What are Christians to make of such claims of close encounters? Personally, I don’t believe that alien life exists, on earth or anywhere. But, since the Bible doesn’t rule it out, an alien ship landing on the White House lawn wouldn’t shake my faith. Instead of theorizing about extraterrestrial life, I’m more interested in the human heart. Specifically, I want answers to these questions: What does our collective belief in extraterrestrials say about us, as people? Is it significant that (to borrow a phrase from the X-Files) so many Americans want to believe?
To help me grapple with these questions I picked up a book entitled How UFOs Conquered the World: The History of a Modern Myth. I learned that, although humans have long dreamt of aliens, the surge in UFO reports began in 1947. That timing seems significant.

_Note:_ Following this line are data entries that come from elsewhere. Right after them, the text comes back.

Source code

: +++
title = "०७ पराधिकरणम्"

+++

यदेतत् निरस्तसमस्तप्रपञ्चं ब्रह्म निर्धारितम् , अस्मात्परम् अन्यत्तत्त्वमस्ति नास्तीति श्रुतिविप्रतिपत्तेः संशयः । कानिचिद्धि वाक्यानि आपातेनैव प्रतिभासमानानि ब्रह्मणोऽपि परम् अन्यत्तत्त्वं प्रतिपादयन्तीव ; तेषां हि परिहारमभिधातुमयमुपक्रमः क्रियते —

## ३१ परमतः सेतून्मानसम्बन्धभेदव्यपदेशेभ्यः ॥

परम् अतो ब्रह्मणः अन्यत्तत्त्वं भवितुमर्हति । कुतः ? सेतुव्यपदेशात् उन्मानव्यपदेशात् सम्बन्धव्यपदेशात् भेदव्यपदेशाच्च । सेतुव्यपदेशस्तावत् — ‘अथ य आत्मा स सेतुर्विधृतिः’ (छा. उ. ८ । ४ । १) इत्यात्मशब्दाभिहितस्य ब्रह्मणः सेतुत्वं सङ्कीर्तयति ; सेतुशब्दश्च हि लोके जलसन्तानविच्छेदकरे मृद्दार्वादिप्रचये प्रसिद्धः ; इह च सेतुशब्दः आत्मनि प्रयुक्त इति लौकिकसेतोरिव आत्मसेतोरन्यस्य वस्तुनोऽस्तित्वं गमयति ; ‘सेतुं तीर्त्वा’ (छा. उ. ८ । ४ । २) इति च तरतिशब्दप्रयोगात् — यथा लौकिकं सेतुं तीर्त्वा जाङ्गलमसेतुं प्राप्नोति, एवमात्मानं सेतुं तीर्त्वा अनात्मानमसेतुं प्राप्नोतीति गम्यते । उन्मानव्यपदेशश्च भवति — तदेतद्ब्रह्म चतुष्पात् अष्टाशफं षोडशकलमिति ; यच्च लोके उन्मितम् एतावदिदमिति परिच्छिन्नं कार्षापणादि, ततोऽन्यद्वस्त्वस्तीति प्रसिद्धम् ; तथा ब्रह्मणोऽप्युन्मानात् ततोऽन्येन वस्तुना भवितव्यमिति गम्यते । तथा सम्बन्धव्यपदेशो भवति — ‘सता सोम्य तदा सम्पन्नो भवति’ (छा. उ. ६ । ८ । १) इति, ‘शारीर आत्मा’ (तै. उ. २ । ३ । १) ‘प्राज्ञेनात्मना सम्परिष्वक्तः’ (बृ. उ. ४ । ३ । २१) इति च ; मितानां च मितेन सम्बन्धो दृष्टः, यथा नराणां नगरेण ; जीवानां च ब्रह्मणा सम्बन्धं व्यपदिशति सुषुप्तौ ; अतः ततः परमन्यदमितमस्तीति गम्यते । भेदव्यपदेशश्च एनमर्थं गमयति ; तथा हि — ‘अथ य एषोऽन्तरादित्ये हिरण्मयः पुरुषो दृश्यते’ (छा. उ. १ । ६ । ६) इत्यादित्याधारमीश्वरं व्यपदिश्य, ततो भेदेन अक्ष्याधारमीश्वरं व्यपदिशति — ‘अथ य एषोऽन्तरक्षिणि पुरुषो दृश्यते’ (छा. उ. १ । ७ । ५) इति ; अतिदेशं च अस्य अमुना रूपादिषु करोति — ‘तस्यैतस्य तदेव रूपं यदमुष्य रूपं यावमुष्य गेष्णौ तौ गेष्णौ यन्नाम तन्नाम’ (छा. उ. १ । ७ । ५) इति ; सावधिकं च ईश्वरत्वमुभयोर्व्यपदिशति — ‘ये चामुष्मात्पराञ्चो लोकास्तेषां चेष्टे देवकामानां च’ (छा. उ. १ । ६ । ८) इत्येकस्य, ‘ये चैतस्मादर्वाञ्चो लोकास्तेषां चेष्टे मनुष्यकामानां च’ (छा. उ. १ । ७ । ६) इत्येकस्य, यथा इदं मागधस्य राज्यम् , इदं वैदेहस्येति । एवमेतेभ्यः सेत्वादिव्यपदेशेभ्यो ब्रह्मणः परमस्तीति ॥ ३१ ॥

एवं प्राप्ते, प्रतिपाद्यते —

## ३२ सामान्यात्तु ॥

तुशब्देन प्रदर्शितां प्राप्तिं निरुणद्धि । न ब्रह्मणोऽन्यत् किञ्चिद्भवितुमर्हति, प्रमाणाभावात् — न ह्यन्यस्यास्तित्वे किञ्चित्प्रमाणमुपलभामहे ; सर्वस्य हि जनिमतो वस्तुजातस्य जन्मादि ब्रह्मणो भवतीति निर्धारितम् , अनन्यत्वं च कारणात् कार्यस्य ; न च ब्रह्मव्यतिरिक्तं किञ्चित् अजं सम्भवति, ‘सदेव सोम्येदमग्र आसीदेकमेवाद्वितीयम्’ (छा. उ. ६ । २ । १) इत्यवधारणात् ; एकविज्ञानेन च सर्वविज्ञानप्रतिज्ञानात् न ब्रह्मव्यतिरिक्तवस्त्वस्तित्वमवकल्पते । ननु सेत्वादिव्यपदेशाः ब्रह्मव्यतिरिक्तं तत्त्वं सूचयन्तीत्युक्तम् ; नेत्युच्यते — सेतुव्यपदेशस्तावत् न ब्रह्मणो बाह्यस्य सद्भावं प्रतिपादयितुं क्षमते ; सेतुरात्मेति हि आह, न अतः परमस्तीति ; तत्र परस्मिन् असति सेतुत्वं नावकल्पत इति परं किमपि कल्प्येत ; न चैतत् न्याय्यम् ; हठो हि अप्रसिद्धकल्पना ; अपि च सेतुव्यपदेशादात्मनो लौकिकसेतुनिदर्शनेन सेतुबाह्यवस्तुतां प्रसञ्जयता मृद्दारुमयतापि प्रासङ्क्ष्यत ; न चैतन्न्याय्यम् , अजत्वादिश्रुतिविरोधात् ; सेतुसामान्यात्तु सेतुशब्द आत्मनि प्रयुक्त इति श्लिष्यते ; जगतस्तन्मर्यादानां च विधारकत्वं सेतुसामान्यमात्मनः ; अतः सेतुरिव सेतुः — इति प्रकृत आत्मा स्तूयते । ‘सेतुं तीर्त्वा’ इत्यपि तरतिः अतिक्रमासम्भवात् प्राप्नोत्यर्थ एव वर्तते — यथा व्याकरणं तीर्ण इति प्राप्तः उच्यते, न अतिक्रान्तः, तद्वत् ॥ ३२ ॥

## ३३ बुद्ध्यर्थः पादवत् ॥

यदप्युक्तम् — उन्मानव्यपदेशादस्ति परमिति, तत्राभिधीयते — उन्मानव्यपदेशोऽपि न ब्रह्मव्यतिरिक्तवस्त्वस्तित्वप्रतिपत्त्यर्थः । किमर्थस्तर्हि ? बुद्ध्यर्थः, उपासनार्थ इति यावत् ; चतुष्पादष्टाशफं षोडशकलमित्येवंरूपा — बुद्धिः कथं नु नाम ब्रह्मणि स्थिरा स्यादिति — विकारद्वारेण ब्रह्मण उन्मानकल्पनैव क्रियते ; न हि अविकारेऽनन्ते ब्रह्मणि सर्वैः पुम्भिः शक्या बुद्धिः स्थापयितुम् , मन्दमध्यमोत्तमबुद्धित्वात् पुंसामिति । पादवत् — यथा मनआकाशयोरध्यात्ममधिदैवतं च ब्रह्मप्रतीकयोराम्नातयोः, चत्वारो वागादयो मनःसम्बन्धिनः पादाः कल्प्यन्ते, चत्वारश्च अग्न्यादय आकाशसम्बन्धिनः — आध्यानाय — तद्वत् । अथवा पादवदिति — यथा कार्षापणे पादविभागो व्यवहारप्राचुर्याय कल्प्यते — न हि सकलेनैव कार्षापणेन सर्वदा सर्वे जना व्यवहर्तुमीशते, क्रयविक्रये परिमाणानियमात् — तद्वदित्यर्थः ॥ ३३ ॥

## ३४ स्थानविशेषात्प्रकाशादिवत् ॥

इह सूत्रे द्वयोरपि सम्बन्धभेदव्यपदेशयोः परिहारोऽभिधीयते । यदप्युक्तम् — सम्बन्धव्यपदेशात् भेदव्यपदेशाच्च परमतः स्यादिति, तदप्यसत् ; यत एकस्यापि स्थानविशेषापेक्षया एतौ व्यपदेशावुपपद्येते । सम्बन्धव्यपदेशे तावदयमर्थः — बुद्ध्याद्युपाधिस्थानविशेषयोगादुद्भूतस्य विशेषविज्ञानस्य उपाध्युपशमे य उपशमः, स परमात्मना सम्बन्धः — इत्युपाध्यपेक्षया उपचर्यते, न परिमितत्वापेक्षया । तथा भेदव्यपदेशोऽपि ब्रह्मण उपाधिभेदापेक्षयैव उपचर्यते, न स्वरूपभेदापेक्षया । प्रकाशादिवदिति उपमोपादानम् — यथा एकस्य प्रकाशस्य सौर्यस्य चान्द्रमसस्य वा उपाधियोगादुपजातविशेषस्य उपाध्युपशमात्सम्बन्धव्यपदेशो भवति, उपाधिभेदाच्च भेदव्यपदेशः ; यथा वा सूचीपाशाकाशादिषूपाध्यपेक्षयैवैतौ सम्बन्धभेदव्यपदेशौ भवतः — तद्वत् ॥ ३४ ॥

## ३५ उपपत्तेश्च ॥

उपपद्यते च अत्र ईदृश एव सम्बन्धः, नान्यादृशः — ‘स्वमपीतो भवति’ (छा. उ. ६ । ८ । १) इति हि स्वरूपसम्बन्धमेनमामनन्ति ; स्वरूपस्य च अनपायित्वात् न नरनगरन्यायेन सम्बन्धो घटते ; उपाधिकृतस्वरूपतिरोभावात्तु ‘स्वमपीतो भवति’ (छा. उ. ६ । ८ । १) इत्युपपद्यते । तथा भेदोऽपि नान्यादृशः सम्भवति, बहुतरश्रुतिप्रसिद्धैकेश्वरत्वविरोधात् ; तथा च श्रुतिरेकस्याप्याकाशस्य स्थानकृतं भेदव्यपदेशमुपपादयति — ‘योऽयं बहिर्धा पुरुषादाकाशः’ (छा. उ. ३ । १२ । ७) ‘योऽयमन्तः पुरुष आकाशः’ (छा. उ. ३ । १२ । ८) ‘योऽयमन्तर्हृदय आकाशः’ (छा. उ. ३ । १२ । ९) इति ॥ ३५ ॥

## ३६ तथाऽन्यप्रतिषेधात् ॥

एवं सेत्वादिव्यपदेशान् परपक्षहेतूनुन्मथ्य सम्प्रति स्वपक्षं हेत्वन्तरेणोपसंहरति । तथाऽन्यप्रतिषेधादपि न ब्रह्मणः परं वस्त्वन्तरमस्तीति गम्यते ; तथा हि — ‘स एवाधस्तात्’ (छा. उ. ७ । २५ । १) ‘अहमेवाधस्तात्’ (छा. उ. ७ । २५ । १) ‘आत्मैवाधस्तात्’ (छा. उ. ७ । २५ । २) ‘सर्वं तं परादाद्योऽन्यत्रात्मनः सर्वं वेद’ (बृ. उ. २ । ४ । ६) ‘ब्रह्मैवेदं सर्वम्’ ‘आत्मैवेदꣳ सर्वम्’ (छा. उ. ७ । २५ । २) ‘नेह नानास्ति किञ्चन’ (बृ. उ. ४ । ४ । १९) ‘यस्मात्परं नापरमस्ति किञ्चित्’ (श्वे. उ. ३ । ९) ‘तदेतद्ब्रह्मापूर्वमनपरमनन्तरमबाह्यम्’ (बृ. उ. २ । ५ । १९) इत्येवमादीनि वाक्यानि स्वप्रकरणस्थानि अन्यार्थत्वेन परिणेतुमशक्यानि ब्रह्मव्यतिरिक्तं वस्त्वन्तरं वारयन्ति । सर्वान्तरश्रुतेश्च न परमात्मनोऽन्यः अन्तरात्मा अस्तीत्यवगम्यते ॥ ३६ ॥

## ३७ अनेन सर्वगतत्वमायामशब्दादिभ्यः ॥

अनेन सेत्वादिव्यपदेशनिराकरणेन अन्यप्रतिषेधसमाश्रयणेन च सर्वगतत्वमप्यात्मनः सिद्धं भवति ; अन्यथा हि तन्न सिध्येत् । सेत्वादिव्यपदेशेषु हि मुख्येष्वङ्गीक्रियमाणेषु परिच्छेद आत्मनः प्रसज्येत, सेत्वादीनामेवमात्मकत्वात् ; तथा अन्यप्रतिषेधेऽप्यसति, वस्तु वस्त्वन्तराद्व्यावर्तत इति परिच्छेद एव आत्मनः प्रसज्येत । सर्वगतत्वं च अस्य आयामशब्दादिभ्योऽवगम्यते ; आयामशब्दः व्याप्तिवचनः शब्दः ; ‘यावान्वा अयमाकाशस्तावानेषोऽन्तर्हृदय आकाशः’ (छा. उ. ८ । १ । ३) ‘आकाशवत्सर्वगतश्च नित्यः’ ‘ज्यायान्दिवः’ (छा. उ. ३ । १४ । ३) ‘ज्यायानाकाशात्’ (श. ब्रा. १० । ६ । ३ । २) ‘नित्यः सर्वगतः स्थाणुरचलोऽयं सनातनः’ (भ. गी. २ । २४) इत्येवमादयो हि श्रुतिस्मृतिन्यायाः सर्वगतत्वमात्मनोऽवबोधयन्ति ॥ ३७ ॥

In the aftermath of World War II, humanity teetered on the brink. Millions of soldiers and civilians lay dead. The Holocaust had decimated the Jewish people. Atomic bombs had unleashed unthinkable devastation on Japan. With a cold war underway between the United States and the Soviet Union, the entire planet seemed poised for a nuclear Armageddon. And through it all, God had seemed distant, even absent.
The planetary horrors had reignited the problem of evil. If God exists, and, if he is both good and powerful, then why didn’t he intervene? Some people could respond to this dilemma by arguing that God did not exist. Indeed, secularism was on the rise in the United States in the twentieth century. But in the face of extinction-level threats, maybe we have to believe…in something. Enter the Little Green Men.